Michela è sfiancata dal dolore ed è ricoverata in ospedale per un malore, perché comunque non può più sentire sua figlia ne vederla se non in pochissime condizioni protette in casa famiglia. La figlia si trova a Viterbo, Michela a Baressa, Cadau. E' costretta a partire ogni volta dalla Sardegna per vedere sua figlia. La bambina ha tre anni e non può vedere sua madre, dopo che qualche mese fa è stata prelevata con la forza dalla sua casa in Sardegna ed è stata privata dei nonni che non ha mai più potuto nemmeno sentire. Una mamma che è stata ritenuta idonea in base alle perizie cui è stata sottoposta dal tribunale stesso che ha ordinato l’affidamento esclusivo al padre, negando perfino gli incontri con la madre.
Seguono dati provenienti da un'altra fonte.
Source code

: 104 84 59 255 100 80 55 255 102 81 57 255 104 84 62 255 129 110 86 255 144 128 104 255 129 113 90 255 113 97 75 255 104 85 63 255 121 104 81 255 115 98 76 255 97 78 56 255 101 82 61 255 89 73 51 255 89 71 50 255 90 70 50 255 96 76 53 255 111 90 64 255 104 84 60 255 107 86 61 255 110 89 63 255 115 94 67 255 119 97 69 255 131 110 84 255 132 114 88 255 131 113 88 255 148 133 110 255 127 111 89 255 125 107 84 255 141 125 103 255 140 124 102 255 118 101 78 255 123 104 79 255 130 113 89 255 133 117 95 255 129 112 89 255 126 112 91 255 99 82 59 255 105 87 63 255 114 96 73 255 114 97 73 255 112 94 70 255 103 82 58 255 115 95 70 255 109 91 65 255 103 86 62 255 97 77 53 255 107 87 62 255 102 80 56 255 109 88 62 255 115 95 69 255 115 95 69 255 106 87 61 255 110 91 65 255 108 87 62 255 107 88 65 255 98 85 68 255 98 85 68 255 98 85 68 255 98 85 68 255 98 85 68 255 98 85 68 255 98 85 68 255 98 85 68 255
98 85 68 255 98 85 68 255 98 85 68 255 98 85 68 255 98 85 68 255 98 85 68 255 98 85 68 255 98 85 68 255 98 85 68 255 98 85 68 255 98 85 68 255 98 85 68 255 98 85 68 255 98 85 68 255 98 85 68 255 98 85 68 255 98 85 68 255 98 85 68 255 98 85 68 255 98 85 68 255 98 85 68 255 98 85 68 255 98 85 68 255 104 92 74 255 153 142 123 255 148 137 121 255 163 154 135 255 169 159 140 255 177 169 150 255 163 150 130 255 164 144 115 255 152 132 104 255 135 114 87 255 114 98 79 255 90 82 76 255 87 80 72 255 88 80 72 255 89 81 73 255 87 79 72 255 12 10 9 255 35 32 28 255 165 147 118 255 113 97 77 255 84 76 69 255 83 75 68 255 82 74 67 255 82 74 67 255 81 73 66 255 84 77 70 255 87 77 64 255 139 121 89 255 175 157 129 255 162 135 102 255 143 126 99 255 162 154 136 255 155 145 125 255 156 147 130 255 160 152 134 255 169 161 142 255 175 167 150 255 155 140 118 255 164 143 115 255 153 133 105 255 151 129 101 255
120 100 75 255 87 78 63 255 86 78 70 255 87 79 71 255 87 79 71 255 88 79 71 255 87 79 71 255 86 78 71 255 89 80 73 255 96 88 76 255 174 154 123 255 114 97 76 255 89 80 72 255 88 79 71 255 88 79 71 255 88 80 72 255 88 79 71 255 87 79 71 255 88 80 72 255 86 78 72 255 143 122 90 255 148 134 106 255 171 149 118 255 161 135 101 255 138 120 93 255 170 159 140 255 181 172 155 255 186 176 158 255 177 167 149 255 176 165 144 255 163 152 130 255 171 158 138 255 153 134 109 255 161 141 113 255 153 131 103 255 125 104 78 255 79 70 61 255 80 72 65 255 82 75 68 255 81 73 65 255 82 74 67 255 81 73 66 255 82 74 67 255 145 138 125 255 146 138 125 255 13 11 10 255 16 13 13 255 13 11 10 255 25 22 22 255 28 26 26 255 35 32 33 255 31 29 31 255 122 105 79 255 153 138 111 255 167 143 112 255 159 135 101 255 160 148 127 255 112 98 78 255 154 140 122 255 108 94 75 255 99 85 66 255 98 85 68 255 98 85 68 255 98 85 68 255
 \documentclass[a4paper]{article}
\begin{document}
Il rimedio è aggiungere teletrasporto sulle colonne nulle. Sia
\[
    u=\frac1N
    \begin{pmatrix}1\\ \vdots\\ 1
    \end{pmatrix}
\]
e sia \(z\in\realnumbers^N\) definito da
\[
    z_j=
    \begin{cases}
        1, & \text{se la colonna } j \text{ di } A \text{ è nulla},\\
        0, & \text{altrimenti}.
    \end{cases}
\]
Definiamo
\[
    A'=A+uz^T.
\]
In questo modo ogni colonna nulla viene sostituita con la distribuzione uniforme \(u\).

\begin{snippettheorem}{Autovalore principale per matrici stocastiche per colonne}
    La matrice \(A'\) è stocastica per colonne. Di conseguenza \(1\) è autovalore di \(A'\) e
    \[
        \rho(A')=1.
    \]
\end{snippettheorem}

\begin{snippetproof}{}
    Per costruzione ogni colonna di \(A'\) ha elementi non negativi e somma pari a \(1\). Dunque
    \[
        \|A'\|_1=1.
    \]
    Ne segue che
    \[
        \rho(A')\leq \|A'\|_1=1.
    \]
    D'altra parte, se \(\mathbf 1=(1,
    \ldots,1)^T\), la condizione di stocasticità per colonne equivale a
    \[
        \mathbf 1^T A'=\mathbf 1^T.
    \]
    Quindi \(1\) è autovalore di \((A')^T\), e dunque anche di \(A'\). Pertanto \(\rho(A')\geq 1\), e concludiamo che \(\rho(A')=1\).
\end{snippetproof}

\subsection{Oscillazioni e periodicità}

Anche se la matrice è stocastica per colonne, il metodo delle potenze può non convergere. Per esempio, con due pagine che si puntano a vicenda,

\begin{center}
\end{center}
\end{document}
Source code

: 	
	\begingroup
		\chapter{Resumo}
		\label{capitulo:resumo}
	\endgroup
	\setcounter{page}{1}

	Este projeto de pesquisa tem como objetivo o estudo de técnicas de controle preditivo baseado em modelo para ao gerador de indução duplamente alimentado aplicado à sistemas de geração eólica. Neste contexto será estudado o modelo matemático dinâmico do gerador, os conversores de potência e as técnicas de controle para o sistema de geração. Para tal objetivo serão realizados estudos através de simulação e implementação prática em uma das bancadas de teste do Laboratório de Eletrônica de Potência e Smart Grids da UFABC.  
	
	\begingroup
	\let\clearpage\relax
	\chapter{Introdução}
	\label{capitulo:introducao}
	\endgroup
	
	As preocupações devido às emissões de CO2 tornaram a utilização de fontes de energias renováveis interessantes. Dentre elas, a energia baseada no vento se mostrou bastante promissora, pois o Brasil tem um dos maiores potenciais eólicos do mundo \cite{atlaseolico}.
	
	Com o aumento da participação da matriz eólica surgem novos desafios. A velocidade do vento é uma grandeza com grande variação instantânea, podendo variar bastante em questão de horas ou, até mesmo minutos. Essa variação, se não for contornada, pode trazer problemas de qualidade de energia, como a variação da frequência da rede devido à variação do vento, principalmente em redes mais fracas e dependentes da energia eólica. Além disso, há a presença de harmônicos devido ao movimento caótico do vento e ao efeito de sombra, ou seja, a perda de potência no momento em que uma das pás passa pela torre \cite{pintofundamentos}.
Una mamma su cui non poggia un solo carico pendente o una denuncia di un qualche illecito.
Una delle dichiarazioni della mamma:
"Io e il mio ex marito siamo separati di fatto dal 2016. Nella sua ultima ordinanza, il giudice ha stabilito l'affidamento esclusivo della nostra unica figlia al padre, con collocamento immediato a Viterbo, adducendo la motivazione che se io voglio starle più vicina devo vivere nel Lazio. Una decisione molto pesante e anomala, direi. Anomala perché al di là del mio interesse, ovvio, a stare con la mia bambina, non viene tutelato il suo diritto ad avere due genitori. Spostando mia figlia a 600 chilometri di distanza, non a Cagliari o Sassari, ma dall'altra parte del mare, mi viene impedito di fatto di vederla, anche nei giorni previsti dall'ordinanza. Una modalità di affidamento esclusivo, insomma, in più con la facoltà per il padre di intraprendere le decisioni più importanti della vita della bambina. Alla resa dei conti, si tratta di un affido monogenitoriale blindato: io come mamma non ho nessun diritto, giuridicamente sono stata estromessa dalla vita della piccola e fisicamente non sono in grado di gestire il mio ruolo materno".
Il padre non rilascia dichiarazioni. Come mai?